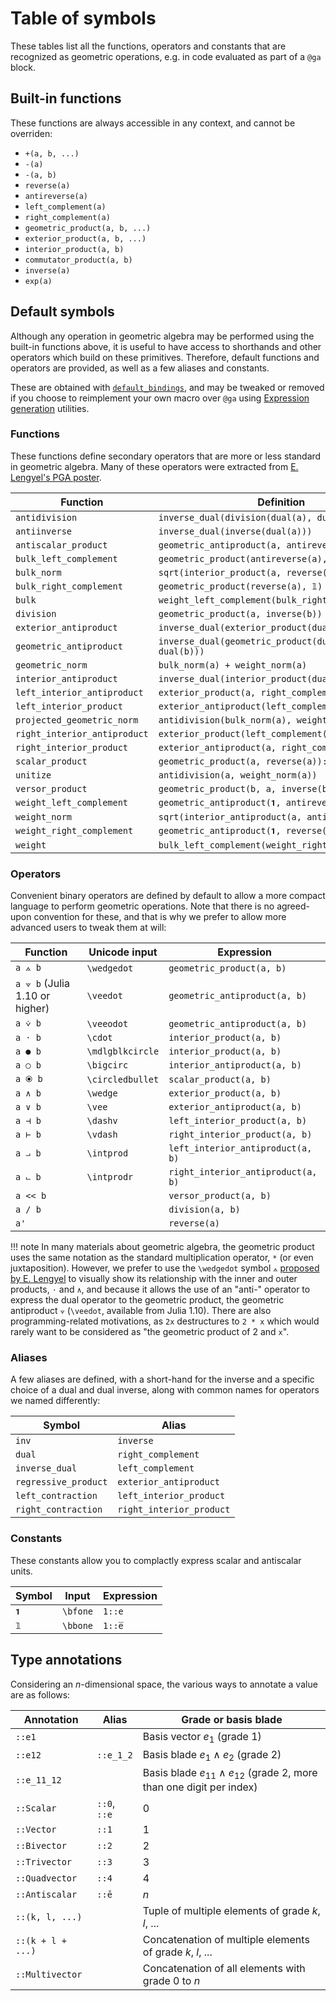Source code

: # Table of symbols

These tables list all the functions, operators and constants that are recognized as geometric operations, e.g. in code evaluated as part of a `@ga` block.

## Built-in functions

These functions are always accessible in any context, and cannot be overriden:
- `+(a, b, ...)`
- `-(a)`
- `-(a, b)`
- `reverse(a)`
- `antireverse(a)`
- `left_complement(a)`
- `right_complement(a)`
- `geometric_product(a, b, ...)`
- `exterior_product(a, b, ...)`
- `interior_product(a, b)`
- `commutator_product(a, b)`
- `inverse(a)`
- `exp(a)`

## Default symbols

Although any operation in geometric algebra may be performed using the built-in functions above, it is useful to have access to shorthands and other operators which build on these primitives. Therefore, default functions and operators are provided, as well as a few aliases and constants.

These are obtained with [`default_bindings`](@ref), and may be tweaked or removed if you choose to reimplement your own macro over `@ga` using [Expression generation](@ref) utilities.

### Functions

These functions define secondary operators that are more or less standard in geometric algebra. Many of these operators were extracted from [E. Lengyel's PGA poster](http://projectivegeometricalgebra.org/projgeomalg.pdf).

| Function | Definition |
|---|---|
`antidivision` | `inverse_dual(division(dual(a), dual(b)))`
`antiinverse` | `inverse_dual(inverse(dual(a)))`
`antiscalar_product` | `geometric_antiproduct(a, antireverse(a))::e̅`
`bulk_left_complement` | `geometric_product(antireverse(a), 𝟙)`
`bulk_norm` | `sqrt(interior_product(a, reverse(a)))::e`
`bulk_right_complement` | `geometric_product(reverse(a), 𝟙)`
`bulk` | `weight_left_complement(bulk_right_complement(a))`
`division` | `geometric_product(a, inverse(b))`
`exterior_antiproduct` | `inverse_dual(exterior_product(dual(a), dual(b)))`
`geometric_antiproduct` | `inverse_dual(geometric_product(dual(a), dual(b)))`
`geometric_norm` | `bulk_norm(a) + weight_norm(a)`
`interior_antiproduct` | `inverse_dual(interior_product(dual(a), dual(b)))`
`left_interior_antiproduct` | `exterior_product(a, right_complement(b))`
`left_interior_product` | `exterior_antiproduct(left_complement(a), b)`
`projected_geometric_norm` | `antidivision(bulk_norm(a), weight_norm(a))`
`right_interior_antiproduct` | `exterior_product(left_complement(a), b)`
`right_interior_product` | `exterior_antiproduct(a, right_complement(b))`
`scalar_product` | `geometric_product(a, reverse(a))::Scalar`
`unitize` | `antidivision(a, weight_norm(a))`
`versor_product` | `geometric_product(b, a, inverse(b))`
`weight_left_complement` | `geometric_antiproduct(𝟏, antireverse(a))`
`weight_norm` | `sqrt(interior_antiproduct(a, antireverse(a)))::e̅`
`weight_right_complement` | `geometric_antiproduct(𝟏, reverse(a))`
`weight` | `bulk_left_complement(weight_right_complement(a))`

### Operators

Convenient binary operators are defined by default to allow a more compact language to perform geometric operations. Note that there is no agreed-upon convention for these, and that is why we prefer to allow more advanced users to tweak them at will:

| Function | Unicode input | Expression |
|---|---|---|
| `a ⟑ b` | `\wedgedot` | `geometric_product(a, b)`
| `a ⟇ b` (Julia 1.10 or higher) | `\veedot` | `geometric_antiproduct(a, b)`
| `a ⩒ b` | `\veeodot` | `geometric_antiproduct(a, b)`
| `a ⋅ b` | `\cdot` | `interior_product(a, b)`
| `a ● b` | `\mdlgblkcircle` | `interior_product(a, b)`
| `a ○ b` | `\bigcirc` | `interior_antiproduct(a, b)`
| `a ⦿ b` | `\circledbullet` | `scalar_product(a, b)`
| `a ∧ b` | `\wedge` | `exterior_product(a, b)`
| `a ∨ b` | `\vee` | `exterior_antiproduct(a, b)`
| `a ⊣ b` | `\dashv` | `left_interior_product(a, b)`
| `a ⊢ b` | `\vdash` | `right_interior_product(a, b)`
| `a ⨼ b` | `\intprod` | `left_interior_antiproduct(a, b)`
| `a ⨽ b` | `\intprodr` | `right_interior_antiproduct(a, b)`
| `a << b` | | `versor_product(a, b)`
| `a / b` | | `division(a, b)`
| `a'` | | `reverse(a)`

!!! note
    In many materials about geometric algebra, the geometric product uses the same notation as the standard multiplication operator, `*` (or even juxtaposition). However, we prefer to use the `\wedgedot` symbol `⟑` [proposed by E. Lengyel](https://terathon.com/blog/projective-geometric-algebra-done-right/) to visually show its relationship with the inner and outer products, `⋅` and `∧`, and because it allows the use of an "anti-" operator to express the dual operator to the geometric product, the geometric antiproduct `⟇` (`\veedot`, available from Julia 1.10).
    There are also programming-related motivations, as `2x` destructures to `2 * x` which would rarely want to be considered as "the geometric product of 2 and `x`".


### Aliases

A few aliases are defined, with a short-hand for the inverse and a specific choice of a dual and dual inverse, along with common names for operators we named differently:

| Symbol | Alias |
|---|---|
| `inv` | `inverse`
| `dual` | `right_complement`
| `inverse_dual` | `left_complement`
| `regressive_product` | `exterior_antiproduct`
| `left_contraction` | `left_interior_product`
| `right_contraction` | `right_interior_product`

### Constants

These constants allow you to complactly express scalar and antiscalar units.

| Symbol | Input | Expression |
|---|---|---|
| `𝟏` | `\bfone` | `1::e`
| `𝟙` | `\bbone` | `1::e̅`

## Type annotations

Considering an $n$-dimensional space, the various ways to annotate a value are as follows:

| Annotation | Alias | Grade or basis blade
|---|---|---|
| `::e1` | | Basis vector $e_1$ (grade 1)
| `::e12` | `::e_1_2` | Basis blade $e_1 \wedge e_2$ (grade 2)
| `::e_11_12` | | Basis blade $e_{11} \wedge e_{12}$ (grade 2, more than one digit per index)
| `::Scalar` | `::0`, `::e` | $0$
| `::Vector` | `::1` | $1$
| `::Bivector` | `::2` | $2$
| `::Trivector` | `::3` | $3$
| `::Quadvector` | `::4` | $4$
| `::Antiscalar` | `::ē` | $n$
| `::(k, l, ...)` | | Tuple of multiple elements of grade $k$, $l$, ...
| `::(k + l + ...)` | | Concatenation of multiple elements of grade $k$, $l$, ...
| `::Multivector` | | Concatenation of all elements with grade $0$ to $n$
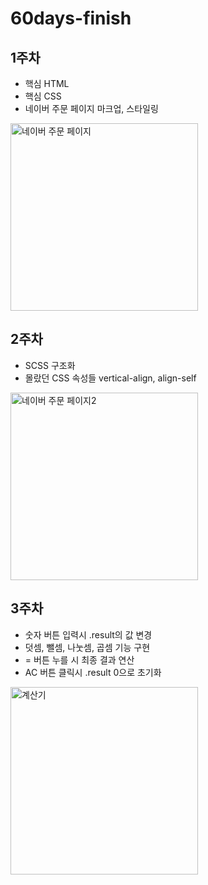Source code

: # 60days-finish

## 1주차

- 핵심 HTML
- 핵심 CSS
- 네이버 주문 페이지 마크업, 스타일링

<img width="300px"  alt="네이버 주문 페이지" src="https://user-images.githubusercontent.com/25981278/148375064-9d4c6c7a-b425-4e14-b992-b36465663301.png">

## 2주차

- SCSS 구조화
- 몰랐던 CSS 속성들 vertical-align, align-self
<img width="300px" alt="네이버 주문 페이지2" src="https://user-images.githubusercontent.com/25981278/148684328-df6fedf8-f4ba-4a55-81a7-01927e8600df.png">

## 3주차

- 숫자 버튼 입력시 .result의 값 변경
- 덧셈, 뺄셈, 나눗셈, 곱셈 기능 구현
- = 버튼 누를 시 최종 결과 연산
- AC 버튼 클릭시 .result 0으로 초기화

<img width="300px" alt="계산기" src="https://user-images.githubusercontent.com/25981278/150117721-f8755562-434b-40dd-b148-72d8bb2e7334.png">
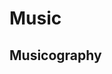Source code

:<script setup>
import { data } from './music.data.js'
</script>

# Music

## Musicography

<template v-for="(album) in data">
    <h3>{{ album[0].album }}</h3>
    <p>UPC {{ album[0].upc }}</p>
    <table>
        <tr>
            <th>Track</th>
            <th>Title</th>
            <th>ISRC</th>
        </tr>
        <tr v-for="(item) in album">
            <td>{{ item.track }}</td>
            <td>{{ item.title }}</td>
            <td>{{ item.isrc }}</td>
        </tr>
    </table>
</template>
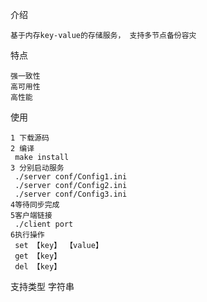 介绍

    基于内存key-value的存储服务， 支持多节点备份容灾
    
特点

    强一致性
    高可用性
    高性能

使用
    
    1 下载源码
    2 编译
     make install
    3 分别启动服务
     ./server conf/Config1.ini
     ./server conf/Config2.ini
     ./server conf/Config3.ini
    4等待同步完成
    5客户端链接
     ./client port
    6执行操作
     set 【key】 【value】
     get 【key】
     del 【key】
     
支持类型
    字符串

--------

From the records above, pull out every line containing the word "more".

- _WRITTEN ANSWER_
These functions define secondary operators that are more or less standard in geometric algebra. Many of these operators were extracted from [E. Lengyel's PGA poster](http://projectivegeometricalgebra.org/projgeomalg.pdf).
Convenient binary operators are defined by default to allow a more compact language to perform geometric operations. Note that there is no agreed-upon convention for these, and that is why we prefer to allow more advanced users to tweak them at will:
| `::e_11_12` | | Basis blade $e_{11} \wedge e_{12}$ (grade 2, more than one digit per index)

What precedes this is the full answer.